Bild: Sitaram Yechury bei einer Veranstaltung der marxistischen Kommunistischen…
taz: Herr Yechury, Indien hatte einst eine starke linke Bewegung, heute
gibt es sie fast nur noch im südlichen Bundesstaat Kerala. Können Sie das
erklären?
Sitaram Yechury: Seit den 1950er Jahren ist die kommunistische Bewegung in
Kerala tief verwurzelt, zunächst als Teil des antikolonialen Kampfes gegen
die britische Herrschaft bis 1948. Die Verbindung zwischen der
kommunistischen Bewegung und dem Freiheitskampf ist daher tief und macht
Kerala bis heute zu einem wichtigen Zentrum linker Ideologie und
Massenbewegung. Westbengalen ist ebenfalls ein linker Bundesstaat
geblieben, aber wir sind nicht in der Lage, dies dort wie in Kerala an der
Wahlurne zu demonstrieren.
In Indien wird gerade [1][landesweit gewählt]. Wie würde sich eine stärkere
Vertretung der Linken im indischen Parlament auswirken?

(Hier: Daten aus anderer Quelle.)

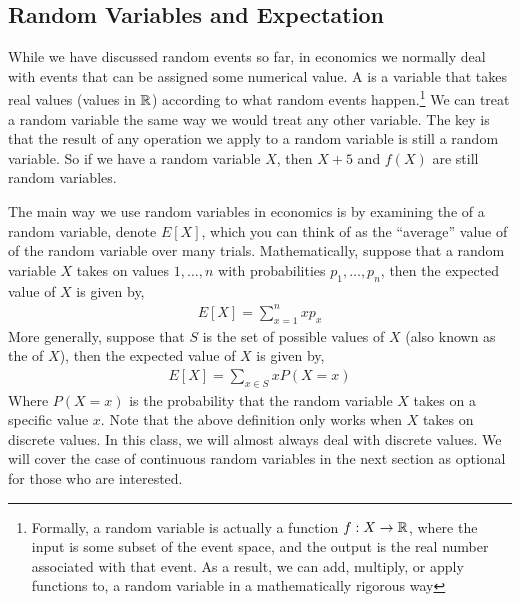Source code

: \subsection*{Random Variables and Expectation}
While we have discussed random events so far, in economics we normally deal with events that can be assigned some numerical value. A  is a variable that takes real values (values in $\mathbb{R}$) according to what random events happen.\footnote{
    Formally, a random variable is actually a function $f: X \to \mathbb{R}$, where the input is some subset of the event space, and the output is the real number associated with that event. As a result, we can add, multiply, or apply functions to, a random variable in a mathematically rigorous way
} We can treat a random variable the same way we would treat any other variable. The key is that the result of any operation we apply to a random variable is still a random variable. So if we have a random variable $X$, then $X + 5$ and $f(X)$ are still random variables. 

The main way we use random variables in economics is by examining the  of a random variable, denote $E[X]$, which you can think of as the ``average'' value of of the random variable over many trials. Mathematically, suppose that a random variable $X$ takes on values $1, \dots, n$ with probabilities $p_1, \dots, p_n$, then the expected value of $X$ is given by,
\begin{align*}
    E[X] = \sum_{x = 1}^n x p_x
\end{align*}
More generally, suppose that $S$ is the set of possible values of $X$ (also known as the  of $X$), then the expected value of $X$ is given by,
\begin{align*}
    E[X] = \sum_{x \in S} x P(X = x)
\end{align*}
Where $P(X = x)$ is the probability that the random variable $X$ takes on a specific value $x$. Note that the above definition only works when $X$ takes on discrete values. In this class, we will almost always deal with discrete values. We will cover the case of continuous random variables in the next section as optional for those who are interested.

Von einer größeren Präsenz zusammen mit legislativen Erfolgen kann die
indische Bevölkerung profitieren. Im Jahr 2004 gab es 61 linke Abgeordnete.
Damals wurden wichtige Gesetze wie das Recht auf Zugang zu Informationen,
auf garantierte Mindestarbeitstage oder die Rechte der indigenen
Bevölkerung auf den Weg gebracht.
Wie wirken sich die demografischen Veränderungen in Indien auf die
kommunistische Bewegung aus?
Sie erfordern Anpassungsfähigkeit, denn Erwerbstätige arbeiten heute viel
stärker in Sektoren wie IT und Dienstleistungen. Unsere Arbeit muss diese
Veränderungen widerspiegeln: Früher war es reine Gewerkschaftsarbeit, heute
ist unsere Bewegung viel breiter aufgestellt.
Welchen Einfluss haben linke Kräfte noch auf die indische Politik?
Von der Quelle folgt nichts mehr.